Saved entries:
——————

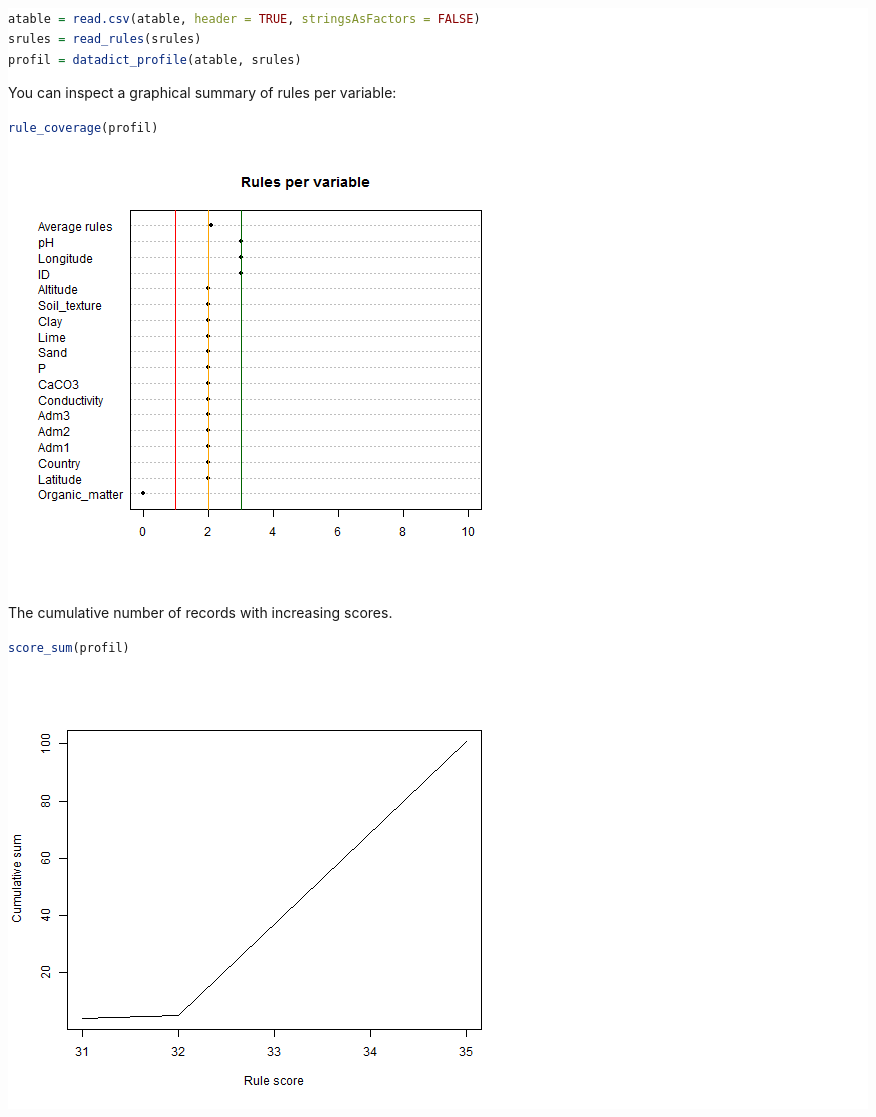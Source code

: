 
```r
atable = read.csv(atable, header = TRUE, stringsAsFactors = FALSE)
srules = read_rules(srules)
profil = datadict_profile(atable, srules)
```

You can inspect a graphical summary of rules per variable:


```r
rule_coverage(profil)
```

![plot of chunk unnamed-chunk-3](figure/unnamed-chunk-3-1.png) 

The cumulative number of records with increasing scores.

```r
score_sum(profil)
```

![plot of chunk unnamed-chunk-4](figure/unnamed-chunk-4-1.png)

——————

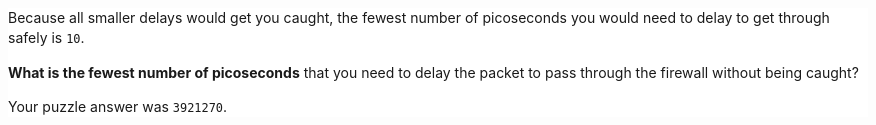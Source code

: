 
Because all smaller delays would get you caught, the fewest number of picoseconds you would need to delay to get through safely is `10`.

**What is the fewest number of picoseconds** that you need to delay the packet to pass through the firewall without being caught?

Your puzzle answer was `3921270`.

——————

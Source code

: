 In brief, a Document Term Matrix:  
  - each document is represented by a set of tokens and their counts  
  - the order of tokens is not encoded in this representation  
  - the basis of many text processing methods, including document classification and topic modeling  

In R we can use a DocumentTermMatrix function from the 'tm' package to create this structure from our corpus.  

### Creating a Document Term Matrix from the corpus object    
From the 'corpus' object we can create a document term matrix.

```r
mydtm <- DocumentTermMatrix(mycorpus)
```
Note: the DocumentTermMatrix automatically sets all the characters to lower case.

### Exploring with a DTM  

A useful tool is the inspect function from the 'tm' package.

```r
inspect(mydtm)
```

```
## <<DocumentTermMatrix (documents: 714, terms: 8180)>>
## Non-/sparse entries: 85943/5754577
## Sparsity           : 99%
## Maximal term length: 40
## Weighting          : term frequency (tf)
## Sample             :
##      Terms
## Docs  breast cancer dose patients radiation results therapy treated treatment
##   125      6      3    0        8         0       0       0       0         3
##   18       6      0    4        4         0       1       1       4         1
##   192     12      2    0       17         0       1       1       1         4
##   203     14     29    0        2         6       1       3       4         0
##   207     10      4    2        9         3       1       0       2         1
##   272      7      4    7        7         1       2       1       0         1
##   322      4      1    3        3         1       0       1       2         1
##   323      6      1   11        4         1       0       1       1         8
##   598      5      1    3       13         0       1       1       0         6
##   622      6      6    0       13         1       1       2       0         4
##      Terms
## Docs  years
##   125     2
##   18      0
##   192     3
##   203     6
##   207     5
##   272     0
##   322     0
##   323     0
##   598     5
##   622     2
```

——————

- [AIM OF THE EXERCISE]:
Please give the number of lines above that hold the word "package", and only that number.

- [WORKED SOLUTION]:
2